→ **DATA FOR ANALYSIS**:
+ + + + +
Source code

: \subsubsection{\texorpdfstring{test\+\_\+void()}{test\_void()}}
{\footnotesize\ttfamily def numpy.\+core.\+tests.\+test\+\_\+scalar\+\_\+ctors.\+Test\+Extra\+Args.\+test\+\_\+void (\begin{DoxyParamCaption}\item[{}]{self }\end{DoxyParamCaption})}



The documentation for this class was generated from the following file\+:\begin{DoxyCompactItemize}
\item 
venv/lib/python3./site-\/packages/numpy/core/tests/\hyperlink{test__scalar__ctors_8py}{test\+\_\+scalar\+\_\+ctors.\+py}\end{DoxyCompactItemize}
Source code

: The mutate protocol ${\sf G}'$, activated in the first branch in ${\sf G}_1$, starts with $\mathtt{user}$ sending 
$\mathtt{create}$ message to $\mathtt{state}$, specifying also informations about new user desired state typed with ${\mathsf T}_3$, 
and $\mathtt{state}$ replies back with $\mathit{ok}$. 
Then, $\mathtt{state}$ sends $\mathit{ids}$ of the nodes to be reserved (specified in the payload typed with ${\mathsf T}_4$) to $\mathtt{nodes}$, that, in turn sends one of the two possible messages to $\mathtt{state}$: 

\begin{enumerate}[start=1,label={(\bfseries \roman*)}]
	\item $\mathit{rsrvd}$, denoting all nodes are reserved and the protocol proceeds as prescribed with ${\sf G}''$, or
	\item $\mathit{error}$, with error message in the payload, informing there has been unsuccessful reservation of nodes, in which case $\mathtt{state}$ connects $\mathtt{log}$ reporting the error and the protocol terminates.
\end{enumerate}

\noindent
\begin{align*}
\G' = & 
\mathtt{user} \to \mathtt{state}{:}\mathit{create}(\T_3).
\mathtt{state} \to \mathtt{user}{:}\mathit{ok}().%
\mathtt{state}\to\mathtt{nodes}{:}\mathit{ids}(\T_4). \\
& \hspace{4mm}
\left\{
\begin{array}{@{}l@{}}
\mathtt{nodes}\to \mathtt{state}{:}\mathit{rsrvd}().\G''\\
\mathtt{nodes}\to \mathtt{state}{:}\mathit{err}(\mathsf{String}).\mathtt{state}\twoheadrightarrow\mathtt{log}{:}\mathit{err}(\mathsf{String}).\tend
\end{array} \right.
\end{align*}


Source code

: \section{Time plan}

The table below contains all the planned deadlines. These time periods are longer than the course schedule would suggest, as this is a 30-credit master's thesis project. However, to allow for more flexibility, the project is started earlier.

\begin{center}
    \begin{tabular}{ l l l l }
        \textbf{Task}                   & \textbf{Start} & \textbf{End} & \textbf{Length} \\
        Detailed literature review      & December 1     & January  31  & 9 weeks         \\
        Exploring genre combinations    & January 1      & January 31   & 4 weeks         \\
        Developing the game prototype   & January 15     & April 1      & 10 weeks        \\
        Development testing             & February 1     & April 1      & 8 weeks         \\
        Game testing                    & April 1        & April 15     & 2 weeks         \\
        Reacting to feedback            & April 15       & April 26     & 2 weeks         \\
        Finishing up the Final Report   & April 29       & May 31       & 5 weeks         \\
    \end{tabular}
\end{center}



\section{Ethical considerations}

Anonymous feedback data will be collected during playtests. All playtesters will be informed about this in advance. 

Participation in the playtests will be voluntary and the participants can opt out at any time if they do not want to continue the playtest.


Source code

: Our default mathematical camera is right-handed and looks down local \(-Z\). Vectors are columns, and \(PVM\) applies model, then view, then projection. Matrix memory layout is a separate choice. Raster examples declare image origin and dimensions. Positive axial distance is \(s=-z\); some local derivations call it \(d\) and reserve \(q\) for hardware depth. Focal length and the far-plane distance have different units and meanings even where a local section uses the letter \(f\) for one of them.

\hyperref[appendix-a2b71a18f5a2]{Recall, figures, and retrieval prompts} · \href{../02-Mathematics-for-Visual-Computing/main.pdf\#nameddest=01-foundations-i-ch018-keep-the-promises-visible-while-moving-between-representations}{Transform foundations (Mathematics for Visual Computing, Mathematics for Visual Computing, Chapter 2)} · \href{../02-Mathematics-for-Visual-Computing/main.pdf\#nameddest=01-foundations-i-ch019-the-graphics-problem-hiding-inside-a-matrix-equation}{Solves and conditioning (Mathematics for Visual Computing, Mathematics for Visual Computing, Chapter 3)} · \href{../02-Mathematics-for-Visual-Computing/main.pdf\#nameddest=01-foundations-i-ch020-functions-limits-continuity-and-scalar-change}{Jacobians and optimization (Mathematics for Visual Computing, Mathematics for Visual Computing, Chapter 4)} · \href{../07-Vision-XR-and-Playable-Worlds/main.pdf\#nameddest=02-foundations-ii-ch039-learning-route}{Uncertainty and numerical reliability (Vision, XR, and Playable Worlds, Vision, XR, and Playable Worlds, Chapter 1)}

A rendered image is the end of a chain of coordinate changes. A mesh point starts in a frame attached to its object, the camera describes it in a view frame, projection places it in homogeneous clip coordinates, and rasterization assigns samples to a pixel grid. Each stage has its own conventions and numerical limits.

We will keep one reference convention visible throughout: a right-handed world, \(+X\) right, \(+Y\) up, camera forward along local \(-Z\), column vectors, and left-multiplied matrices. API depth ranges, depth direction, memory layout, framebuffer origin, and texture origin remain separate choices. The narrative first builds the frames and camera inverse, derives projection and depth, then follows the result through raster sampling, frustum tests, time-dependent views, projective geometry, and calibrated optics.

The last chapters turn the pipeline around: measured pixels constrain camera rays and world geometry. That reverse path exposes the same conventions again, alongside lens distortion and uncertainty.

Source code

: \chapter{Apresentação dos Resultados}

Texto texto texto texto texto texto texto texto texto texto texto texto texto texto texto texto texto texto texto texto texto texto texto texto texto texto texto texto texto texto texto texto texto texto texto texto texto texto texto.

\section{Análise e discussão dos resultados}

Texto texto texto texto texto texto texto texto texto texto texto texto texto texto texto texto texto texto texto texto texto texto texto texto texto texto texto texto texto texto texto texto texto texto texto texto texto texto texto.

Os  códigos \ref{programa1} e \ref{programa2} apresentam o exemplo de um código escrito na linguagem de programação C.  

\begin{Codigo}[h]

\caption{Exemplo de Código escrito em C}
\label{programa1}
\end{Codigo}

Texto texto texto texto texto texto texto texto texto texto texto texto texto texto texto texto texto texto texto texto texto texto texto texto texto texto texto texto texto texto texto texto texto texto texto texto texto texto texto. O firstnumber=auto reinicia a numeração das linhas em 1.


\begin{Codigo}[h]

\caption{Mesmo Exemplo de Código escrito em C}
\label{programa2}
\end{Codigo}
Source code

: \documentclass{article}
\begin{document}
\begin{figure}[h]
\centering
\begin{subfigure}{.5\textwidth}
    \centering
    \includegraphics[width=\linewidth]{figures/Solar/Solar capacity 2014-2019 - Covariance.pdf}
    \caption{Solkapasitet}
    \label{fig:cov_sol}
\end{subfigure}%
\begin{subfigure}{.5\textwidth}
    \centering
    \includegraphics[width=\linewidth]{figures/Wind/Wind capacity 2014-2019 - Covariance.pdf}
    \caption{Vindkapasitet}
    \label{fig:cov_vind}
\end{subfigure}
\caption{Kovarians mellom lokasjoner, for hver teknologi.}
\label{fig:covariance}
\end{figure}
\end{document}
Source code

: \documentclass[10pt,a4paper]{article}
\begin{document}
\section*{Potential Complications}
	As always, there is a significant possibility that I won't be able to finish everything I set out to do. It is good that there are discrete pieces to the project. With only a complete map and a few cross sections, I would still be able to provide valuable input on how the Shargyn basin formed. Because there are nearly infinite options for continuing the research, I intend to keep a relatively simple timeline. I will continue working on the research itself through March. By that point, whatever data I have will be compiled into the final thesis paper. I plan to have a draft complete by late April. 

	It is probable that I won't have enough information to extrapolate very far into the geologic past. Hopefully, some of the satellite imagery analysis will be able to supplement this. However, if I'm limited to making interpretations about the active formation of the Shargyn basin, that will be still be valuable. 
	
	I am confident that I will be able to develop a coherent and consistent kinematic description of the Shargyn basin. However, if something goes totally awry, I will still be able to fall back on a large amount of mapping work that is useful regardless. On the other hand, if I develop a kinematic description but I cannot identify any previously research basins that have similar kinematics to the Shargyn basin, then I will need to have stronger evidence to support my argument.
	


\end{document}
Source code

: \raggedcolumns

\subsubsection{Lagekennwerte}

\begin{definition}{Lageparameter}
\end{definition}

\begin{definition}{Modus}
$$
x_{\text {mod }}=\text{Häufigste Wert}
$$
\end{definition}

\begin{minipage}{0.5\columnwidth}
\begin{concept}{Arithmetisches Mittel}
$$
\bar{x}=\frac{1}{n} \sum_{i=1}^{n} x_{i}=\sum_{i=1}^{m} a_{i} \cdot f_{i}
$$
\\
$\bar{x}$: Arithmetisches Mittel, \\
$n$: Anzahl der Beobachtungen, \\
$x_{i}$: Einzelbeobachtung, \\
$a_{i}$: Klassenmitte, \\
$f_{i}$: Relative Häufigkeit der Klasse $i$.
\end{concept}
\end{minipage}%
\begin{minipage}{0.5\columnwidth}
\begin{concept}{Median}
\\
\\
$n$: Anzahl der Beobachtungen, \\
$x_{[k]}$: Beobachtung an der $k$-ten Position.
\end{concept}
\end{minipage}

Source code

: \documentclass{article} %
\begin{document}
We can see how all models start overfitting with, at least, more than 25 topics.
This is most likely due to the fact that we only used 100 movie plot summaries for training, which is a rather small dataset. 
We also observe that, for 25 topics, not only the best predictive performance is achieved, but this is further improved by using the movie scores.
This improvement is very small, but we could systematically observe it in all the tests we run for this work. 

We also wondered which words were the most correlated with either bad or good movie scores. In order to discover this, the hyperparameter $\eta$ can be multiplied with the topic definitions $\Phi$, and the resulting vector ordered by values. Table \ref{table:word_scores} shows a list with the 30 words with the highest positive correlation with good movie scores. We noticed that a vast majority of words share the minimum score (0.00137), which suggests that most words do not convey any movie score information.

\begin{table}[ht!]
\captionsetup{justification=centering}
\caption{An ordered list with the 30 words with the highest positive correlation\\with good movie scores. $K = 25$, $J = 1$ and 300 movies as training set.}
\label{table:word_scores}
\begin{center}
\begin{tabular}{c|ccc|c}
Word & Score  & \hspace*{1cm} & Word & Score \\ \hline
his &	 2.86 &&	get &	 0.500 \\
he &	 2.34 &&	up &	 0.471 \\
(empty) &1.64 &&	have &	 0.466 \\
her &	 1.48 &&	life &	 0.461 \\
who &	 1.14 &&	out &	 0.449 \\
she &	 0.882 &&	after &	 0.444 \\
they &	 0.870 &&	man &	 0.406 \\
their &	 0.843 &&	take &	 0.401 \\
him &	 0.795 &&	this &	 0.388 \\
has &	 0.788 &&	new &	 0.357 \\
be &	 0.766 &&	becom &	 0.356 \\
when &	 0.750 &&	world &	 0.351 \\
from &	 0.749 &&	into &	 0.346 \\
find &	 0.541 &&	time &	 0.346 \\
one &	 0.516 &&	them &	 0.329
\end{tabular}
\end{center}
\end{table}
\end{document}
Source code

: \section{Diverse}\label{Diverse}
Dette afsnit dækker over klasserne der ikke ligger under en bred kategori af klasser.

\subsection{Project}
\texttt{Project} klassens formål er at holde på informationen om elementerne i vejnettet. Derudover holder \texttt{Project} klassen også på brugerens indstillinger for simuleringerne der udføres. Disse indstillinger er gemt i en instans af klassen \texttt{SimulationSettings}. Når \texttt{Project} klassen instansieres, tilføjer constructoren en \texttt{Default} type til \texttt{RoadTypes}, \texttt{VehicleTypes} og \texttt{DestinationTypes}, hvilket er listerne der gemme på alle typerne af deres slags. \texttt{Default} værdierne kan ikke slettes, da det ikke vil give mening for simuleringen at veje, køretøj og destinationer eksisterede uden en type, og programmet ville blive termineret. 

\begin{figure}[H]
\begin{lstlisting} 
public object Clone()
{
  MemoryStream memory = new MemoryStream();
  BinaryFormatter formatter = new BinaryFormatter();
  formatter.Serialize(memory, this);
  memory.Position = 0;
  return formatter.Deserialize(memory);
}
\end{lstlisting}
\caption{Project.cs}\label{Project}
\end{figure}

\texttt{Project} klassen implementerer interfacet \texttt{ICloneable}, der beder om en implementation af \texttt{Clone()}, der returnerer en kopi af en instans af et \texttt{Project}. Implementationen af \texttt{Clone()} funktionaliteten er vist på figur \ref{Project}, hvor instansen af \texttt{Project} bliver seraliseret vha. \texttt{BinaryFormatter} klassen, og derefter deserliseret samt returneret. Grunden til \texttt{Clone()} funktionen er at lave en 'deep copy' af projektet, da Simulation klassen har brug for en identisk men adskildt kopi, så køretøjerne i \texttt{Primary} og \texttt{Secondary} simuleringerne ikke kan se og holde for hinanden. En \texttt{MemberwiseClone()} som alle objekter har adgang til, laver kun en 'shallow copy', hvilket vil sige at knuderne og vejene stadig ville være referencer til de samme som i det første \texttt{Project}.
+ + + + +
→ **YOUR TASK**: Copy out whichever lines of the listing contain the word "object".

→ **THE COMPLETED TASK**:
A rendered image is the end of a chain of coordinate changes. A mesh point starts in a frame attached to its object, the camera describes it in a view frame, projection places it in homogeneous clip coordinates, and rasterization assigns samples to a pixel grid. Each stage has its own conventions and numerical limits.
public object Clone()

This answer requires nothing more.